La última vez que nos sentamos a conversar fue poco antes de la pandemia. Ya estaba enferma, pero Gilda Holst no mencionó su enfermedad. Yo tampoco se lo pregunté. No hablamos de literatura, pero sí de la universidad. Fue el lugar donde nos conocimos. Ese lugar ya no existía. O existía, pero era otra cosa. La carrera de letras llevaba casi veinte años cerrada. De eso hablamos ese día: de la desaparición de la escuela.
Cuando la conocí, ella era la directora. No recuerdo si fue mi profesora desde el primer o segundo semestre. Recuerdo que sus clases eran en un cubículo mínimo donde apenas entraban los pupitres. No se podía fumar dentro y eso representaba para ella una incomodidad, un malestar. Para poder fumar hacía una pausa a media clase. “A partir de cierto momento mi historia se confunde con la historia de mis cigarrillos”, me dijo en alguna de esas primeras sesiones. Me pareció una frase ingeniosa. “No es mía. Es de Julio Ramón Ribeyro”, dijo sonriendo.

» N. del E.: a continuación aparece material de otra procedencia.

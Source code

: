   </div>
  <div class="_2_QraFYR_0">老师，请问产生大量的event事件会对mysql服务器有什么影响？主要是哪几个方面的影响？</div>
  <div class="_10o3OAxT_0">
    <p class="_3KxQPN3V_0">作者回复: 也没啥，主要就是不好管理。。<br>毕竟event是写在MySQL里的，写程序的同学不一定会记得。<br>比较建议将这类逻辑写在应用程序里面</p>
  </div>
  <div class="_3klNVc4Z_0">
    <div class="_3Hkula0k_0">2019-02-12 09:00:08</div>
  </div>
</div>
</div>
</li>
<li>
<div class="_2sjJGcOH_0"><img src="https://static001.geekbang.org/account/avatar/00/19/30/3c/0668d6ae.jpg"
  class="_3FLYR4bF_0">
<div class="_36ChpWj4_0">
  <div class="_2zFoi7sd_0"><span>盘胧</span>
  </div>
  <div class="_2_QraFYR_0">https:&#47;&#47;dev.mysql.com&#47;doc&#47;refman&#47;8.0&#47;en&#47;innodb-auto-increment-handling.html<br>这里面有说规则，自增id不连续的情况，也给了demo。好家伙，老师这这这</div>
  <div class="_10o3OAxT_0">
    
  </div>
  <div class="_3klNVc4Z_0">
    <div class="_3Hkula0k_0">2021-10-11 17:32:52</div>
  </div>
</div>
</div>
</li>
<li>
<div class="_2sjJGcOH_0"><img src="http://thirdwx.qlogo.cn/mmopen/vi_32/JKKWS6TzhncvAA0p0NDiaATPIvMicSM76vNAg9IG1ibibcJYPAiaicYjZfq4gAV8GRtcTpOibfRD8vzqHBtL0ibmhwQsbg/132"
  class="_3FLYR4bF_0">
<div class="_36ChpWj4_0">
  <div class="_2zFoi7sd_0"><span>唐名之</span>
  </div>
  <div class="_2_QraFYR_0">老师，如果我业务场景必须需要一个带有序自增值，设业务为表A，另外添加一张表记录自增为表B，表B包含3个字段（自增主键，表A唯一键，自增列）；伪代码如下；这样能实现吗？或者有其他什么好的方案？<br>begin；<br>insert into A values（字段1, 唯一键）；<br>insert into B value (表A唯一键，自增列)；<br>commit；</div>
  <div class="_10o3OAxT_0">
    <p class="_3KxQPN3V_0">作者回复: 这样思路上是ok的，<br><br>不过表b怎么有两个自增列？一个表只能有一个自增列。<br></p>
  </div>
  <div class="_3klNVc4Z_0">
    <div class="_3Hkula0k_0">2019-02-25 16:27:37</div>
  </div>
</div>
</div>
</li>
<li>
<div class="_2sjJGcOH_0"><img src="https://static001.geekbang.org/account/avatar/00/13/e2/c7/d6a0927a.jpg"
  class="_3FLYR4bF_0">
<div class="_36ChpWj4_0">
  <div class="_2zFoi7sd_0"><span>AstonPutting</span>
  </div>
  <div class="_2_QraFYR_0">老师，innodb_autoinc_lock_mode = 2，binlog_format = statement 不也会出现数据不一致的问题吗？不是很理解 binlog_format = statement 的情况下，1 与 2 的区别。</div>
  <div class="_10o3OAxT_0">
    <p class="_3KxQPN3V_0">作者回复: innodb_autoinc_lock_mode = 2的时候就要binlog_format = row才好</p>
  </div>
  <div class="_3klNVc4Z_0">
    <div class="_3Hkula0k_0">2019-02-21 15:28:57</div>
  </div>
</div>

Hablaba de forma entrecortada. Sus clases parecían divagaciones, ideas sueltas que se le iban ocurriendo sobre lo que estaba leyendo por esos días. Su manera de hablar estaba relacionada con esa forma de pensar o, más bien, de desarrollar su pensamiento. Cada vez que expresaba alguna idea la terminaba con un “no sé”, que era una muletilla, pero también una manera de dejar claro que lo que estaba diciendo no era definitivo. Siempre podía aparecerse a la clase siguiente y decir que se lo había pensado bien, que estaba equivocada y que lo mejor era rehacer todos sus argumentos de la última vez.
Había compañeros que sospechaban de aquella falta de seguridad. A mí, en cambio, me gustaban mucho sus clases. En ellas uno tenía la sensación de que algo estaba haciéndose, desarrollándose allí, en ese momento. Gilda rara vez venía con una interpretación fija de un texto. Lo suyo era buscar los vacíos, los intersticios de un libro, todo aquello que pudiera movilizar la creatividad y la lectura.
Buscar vacíos no significa llenarlos. Los buenos profesores no colman carencias: las abren. El conocimiento no es algo que pueda transferirse. Lo que se transfiere, dice Massimo Recalcati, es el deseo, aquella necesidad de convertir el objeto de conocimiento en un “cuerpo erótico”, un elemento capaz de estimular, atraer, poner en movimiento al que aprende. Es la lectura que hace Lacan de Sócrates: el tipo para el que la educación no es una didáctica, sino la transferencia del “arrebato amoroso”. Cuando de estudiante das con alguien así, alguien que vive sus propias búsquedas con esa intensidad irrenunciable, algo de ese brillo queda en ti.
La literatura de Gilda continuará entre nosotros, pero su partida deja un vacío enorme entre todos los que la conocimos y quisimos.
Echaremos de menos su generosidad, su sentido del humor, su risa abierta y hospitalaria que siempre sentí como un antídoto contra el dogmatismo que acechaba y continúa acechando la vida cultural del Ecuador.